One of the most congested routes in Northern Virginia is the section of Interstate 66 from U.S. 15 to the District, the main east-west corridor in the region.
VDOT is in the early stages of deciding what to do. Contracting and coordinating development of the segment of I-66 from U.S. 15 to I-495 is the subject of a second study, with plans to finalize design and construction once that study is completed and public concerns are addressed. The project is expected to cost between $2 and $3 billion.
The first study for I-66 outside of the Beltway examined multimodal options for the corridor, including Virginia Regional Transit extensions and Metrorail extensions, plus adding general purpose lanes and a toll lane.
“In that study, there was no single alternative that would meet all of the needs of the corridor,” says Susan Shaw, megaprojects director and design-build program manager for VDOT. “We needed something that provided travel options for people that would provide choices so they could carpool, ride a bus or get on a train. That is the goal of the project.”
VDOT is now looking at adding one lane in each direction and providing a barrier for that lane similar to the I-495 express lane. “That would be a tolled facility,” Shaw says.
She adds that they are studying leaving the median space open by 42 feet, which would make it wide enough for Metrorail or some other type of transit. The decision for extending the Orange line out I-66 is still up in the air. “We are not studying extending Metro,” she says. “But we are studying not precluding extending it so that it could be done in the future.”
For now, VDOT is collecting resident input from various public meetings as part of the next step in the second study, and there are plans to begin construction by 2017 with a completion deadline around 2020. “We won’t be able to build ourselves out of congestion,” Shaw says. “But this proposal will sort of set the stage for this corridor.
“Interstate 95 has this whole culture around carpooling. They go to park and ride lots and form their own carpools,” she says. “We don’t have that so much in the 66 corridor. Think of how many people a lane of pavement can move if we have people wanting to do that. We are really looking to change the culture in the corridor.”
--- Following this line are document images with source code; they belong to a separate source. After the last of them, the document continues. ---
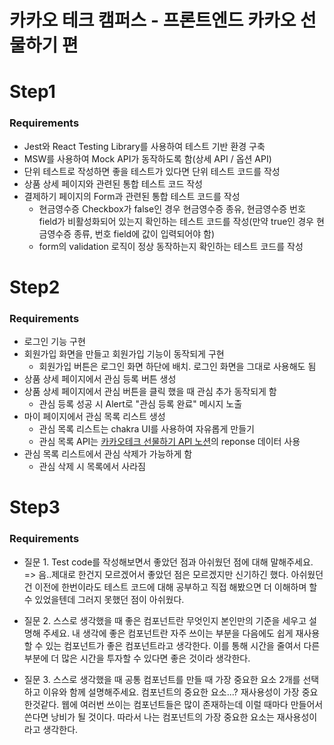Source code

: # 카카오 테크 캠퍼스 - 프론트엔드 카카오 선물하기 편

# Step1

### Requirements

- Jest와 React Testing Library를 사용하여 테스트 기반 환경 구축
- MSW를 사용하여 Mock API가 동작하도록 함(상세 API / 옵션 API)
- 단위 테스트로 작성하면 좋을 테스트가 있다면 단위 테스트 코드를 작성
- 상품 상세 페이지와 관련된 통합 테스트 코드 작성
- 결제하기 페이지의 Form과 관련된 통합 테스트 코드를 작성
  - 현금영수증 Checkbox가 false인 경우 현금영수증 종유, 현금영수증 번호 field가 비활성화되어 있는지 확인하는 테스트 코드를 작성(만약 true인 경우 현금영수증 종류, 번호 field에 값이 입력되어야 함)
  - form의 validation 로직이 정상 동작하는지 확인하는 테스트 코드를 작성

# Step2

### Requirements

- 로그인 기능 구현
- 회원가입 화면을 만들고 회원가입 기능이 동작되게 구현
  - 회원가입 버튼은 로그인 화면 하단에 배치. 로그인 화면을 그대로 사용해도 됨
- 상품 상세 페이지에서 관심 등록 버튼 생성
- 상품 상세 페이지에서 관심 버튼을 클릭 했을 때 관심 추가 동작되게 함
  - 관심 등록 성공 시 Alert로 "관심 등록 완료" 메시지 노출
- 마이 페이지에서 관심 목록 리스트 생성
  - 관심 목록 리스트는 chakra UI를 사용하여 자유롭게 만들기
  - 관심 목록 API는 [카카오테크 선물하기 API 노션](https://eastroots.notion.site/API-c78c990bf1264a5a91c4421e125a28c8)의 reponse 데이터 사용
- 관심 목록 리스트에서 관심 삭제가 가능하게 함
  - 관심 삭제 시 목록에서 사라짐

# Step3

### Requirements

- 질문 1. Test code를 작성해보면서 좋았던 점과 아쉬웠던 점에 대해 말해주세요.
  => 음..제대로 한건지 모르겠어서 좋았던 점은 모르겠지만 신기하긴 했다. 아쉬웠던 건 이전에 한번이라도 테스트 코드에 대해 공부하고 직접 해봤으면 더 이해하며 할 수 있었을텐데 그러지 못했던 점이 아쉬웠다.

- 질문 2. 스스로 생각했을 때 좋은 컴포넌트란 무엇인지 본인만의 기준을 세우고 설명해 주세요.
  내 생각에 좋은 컴포넌트란 자주 쓰이는 부분을 다음에도 쉽게 재사용할 수 있는 컴포넌트가 좋은 컴포넌트라고 생각한다. 이를 통해 시간을 줄여서 다른 부분에 더 많은 시간을 투자할 수 있다면 좋은 것이라 생각한다.

- 질문 3. 스스로 생각했을 때 공통 컴포넌트를 만들 때 가장 중요한 요소 2개를 선택하고 이유와 함께 설명해주세요.
  컴포넌트의 중요한 요소...? 재사용성이 가장 중요한것같다. 웹에 여러번 쓰이는 컴포넌트들은 많이 존재하는데 이럴 때마다 만들어서 쓴다면 낭비가 될 것이다. 따라서 나는 컴포넌트의 가장 중요한 요소는 재사용성이라고 생각한다.
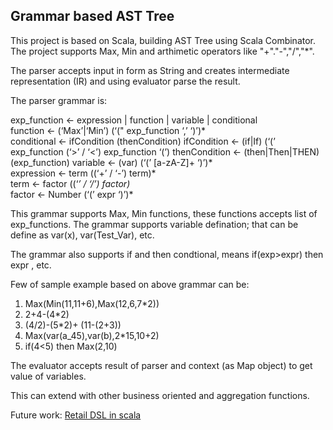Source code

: <h2>Grammar based AST Tree</h2>

This project is based on Scala, building AST Tree using Scala Combinator. The project supports Max, Min and arthimetic operators like "+"."-","/","*".

The parser accepts input in form as String and creates intermediate representation (IR) and using evaluator parse the result.

The parser grammar is:

exp_function ← expression | function | variable | conditional <br/>
function ← (‘Max’|‘Min’)  (‘(" exp_function ‘,’ ‘)’)* <br/>
conditional ← ifCondition (thenCondition)
ifCondition ← (if|If) (‘(’ exp_function (‘>’ / ‘<’)  exp_function ‘(’)
thenCondition ← (then|Then|THEN) (exp_function)
variable ← (var) (‘(’ [a-zA-Z]+ ‘)’)* <br/>
expression ← term ((‘+’ / ‘-’) term)* <br/>
term ← factor ((‘*’ / ‘/’) factor)* <br/>
factor ← Number (‘(’ expr  ‘)’)* <br/>

This grammar supports Max, Min functions, these functions accepts list of exp_functions. The grammar supports variable defination; that can be define as var(x), var(Test_Var), etc.

The grammar also supports if and then condtional, means if(exp>expr) then expr , etc.

Few of sample example based on above grammar can be:

1. Max(Min(11,11+6),Max(12,6,7*2)) 
2. 2+4-(4*2)
3. (4/2)-(5*2)+ (11-(2+3))
4. Max(var(a_45),var(b),2*15,10+2)
5. if(4<5) then Max(2,10)

The evaluator accepts result of parser and context (as Map object) to get value of variables.   

This can extend with other business oriented and aggregation functions.

Future work: <a href="https://github.com/asethia/retaildsl">Retail DSL in scala</a>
Development along the other segment of I-66 inside the Beltway, from the District out to I-495, is covered in a separate mobility study. “We are going to advance the multimodal study for that part of 66 that was completed a few years ago,” says Renee Hamilton, deputy district administrator for VDOT. “As part of that study, we are going to be looking at transit improvements and enhancements in the corridor, as well as a toll lane being a potential option.”